Exercise: Somewhere below, one line contains "- 如果主库上的日志是完好的，就可以通过CHANGE MASTER" and a later line contains "- 当主库崩溃时，InnoD". Output those two lines and everything between them exactly, and nothing else.

Supplied information:
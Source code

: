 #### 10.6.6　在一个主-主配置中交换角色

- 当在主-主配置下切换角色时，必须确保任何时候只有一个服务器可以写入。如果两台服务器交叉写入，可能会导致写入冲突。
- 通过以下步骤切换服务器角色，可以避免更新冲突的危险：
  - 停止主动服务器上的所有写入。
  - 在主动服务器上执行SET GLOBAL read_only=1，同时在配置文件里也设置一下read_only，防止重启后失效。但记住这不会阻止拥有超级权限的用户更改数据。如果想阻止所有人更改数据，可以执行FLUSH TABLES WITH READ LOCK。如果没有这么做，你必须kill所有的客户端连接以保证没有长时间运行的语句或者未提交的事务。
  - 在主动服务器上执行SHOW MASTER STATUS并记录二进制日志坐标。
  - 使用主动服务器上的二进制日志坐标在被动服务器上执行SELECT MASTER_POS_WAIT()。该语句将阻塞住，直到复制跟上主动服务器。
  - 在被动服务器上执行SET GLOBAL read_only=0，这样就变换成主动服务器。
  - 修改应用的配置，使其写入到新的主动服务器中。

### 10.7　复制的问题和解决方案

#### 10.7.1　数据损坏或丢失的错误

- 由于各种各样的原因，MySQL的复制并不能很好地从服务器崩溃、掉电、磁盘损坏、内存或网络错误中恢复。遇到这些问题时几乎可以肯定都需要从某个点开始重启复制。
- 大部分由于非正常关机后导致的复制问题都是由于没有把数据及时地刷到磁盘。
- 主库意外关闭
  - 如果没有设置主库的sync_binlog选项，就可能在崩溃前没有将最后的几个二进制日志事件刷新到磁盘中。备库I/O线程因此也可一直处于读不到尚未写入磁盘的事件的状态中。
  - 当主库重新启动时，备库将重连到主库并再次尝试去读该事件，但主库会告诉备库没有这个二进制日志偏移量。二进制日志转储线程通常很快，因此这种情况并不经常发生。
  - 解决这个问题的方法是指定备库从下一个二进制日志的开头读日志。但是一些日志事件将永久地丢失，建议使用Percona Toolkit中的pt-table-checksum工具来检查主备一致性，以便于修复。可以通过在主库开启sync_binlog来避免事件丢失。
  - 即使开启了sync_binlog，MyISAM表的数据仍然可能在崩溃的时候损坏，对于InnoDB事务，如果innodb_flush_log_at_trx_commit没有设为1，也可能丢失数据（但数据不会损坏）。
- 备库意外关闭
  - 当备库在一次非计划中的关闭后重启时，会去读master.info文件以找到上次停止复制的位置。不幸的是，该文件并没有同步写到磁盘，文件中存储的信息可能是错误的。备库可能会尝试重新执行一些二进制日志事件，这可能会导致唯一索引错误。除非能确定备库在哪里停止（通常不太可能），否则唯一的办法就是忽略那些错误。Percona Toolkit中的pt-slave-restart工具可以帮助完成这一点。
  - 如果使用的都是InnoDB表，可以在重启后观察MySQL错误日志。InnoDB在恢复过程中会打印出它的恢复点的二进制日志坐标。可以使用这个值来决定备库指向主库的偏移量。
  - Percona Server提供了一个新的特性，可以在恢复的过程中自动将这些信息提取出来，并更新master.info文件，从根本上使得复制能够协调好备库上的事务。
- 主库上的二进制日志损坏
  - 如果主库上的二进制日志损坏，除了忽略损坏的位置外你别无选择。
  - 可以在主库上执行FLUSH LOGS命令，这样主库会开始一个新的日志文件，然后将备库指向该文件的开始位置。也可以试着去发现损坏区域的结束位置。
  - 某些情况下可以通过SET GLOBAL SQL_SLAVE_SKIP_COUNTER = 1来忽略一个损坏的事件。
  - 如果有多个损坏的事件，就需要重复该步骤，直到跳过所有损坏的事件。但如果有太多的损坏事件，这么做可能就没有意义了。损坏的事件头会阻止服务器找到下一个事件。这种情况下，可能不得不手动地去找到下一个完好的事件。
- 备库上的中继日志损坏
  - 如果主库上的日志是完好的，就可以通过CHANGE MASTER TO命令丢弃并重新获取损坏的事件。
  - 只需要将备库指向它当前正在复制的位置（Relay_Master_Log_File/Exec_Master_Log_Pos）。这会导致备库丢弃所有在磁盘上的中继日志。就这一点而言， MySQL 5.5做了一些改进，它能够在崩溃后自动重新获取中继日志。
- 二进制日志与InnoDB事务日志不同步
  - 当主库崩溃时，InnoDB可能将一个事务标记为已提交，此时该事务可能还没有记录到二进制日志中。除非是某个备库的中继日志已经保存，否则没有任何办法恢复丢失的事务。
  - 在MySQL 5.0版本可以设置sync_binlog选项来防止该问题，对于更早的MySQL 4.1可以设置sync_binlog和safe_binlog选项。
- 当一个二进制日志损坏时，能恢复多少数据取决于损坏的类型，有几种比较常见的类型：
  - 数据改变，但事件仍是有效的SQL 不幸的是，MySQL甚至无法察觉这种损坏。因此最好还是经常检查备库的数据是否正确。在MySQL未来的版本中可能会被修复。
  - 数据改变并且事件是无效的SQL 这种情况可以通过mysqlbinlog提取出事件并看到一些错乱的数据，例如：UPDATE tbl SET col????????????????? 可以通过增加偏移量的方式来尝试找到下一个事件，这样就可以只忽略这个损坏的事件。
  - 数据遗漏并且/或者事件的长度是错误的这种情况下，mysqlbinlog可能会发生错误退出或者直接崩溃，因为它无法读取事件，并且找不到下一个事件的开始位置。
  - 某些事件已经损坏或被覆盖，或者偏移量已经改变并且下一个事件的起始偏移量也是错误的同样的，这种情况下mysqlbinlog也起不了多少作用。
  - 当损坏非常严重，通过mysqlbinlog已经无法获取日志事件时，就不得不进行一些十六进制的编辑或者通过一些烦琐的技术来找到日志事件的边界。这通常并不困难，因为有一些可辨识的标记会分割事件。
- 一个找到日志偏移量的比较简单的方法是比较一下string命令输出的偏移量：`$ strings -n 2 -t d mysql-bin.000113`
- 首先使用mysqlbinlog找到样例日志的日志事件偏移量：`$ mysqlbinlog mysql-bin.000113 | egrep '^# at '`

Solution to this task:
  - 如果主库上的日志是完好的，就可以通过CHANGE MASTER TO命令丢弃并重新获取损坏的事件。
  - 只需要将备库指向它当前正在复制的位置（Relay_Master_Log_File/Exec_Master_Log_Pos）。这会导致备库丢弃所有在磁盘上的中继日志。就这一点而言， MySQL 5.5做了一些改进，它能够在崩溃后自动重新获取中继日志。
- 二进制日志与InnoDB事务日志不同步
  - 当主库崩溃时，InnoDB可能将一个事务标记为已提交，此时该事务可能还没有记录到二进制日志中。除非是某个备库的中继日志已经保存，否则没有任何办法恢复丢失的事务。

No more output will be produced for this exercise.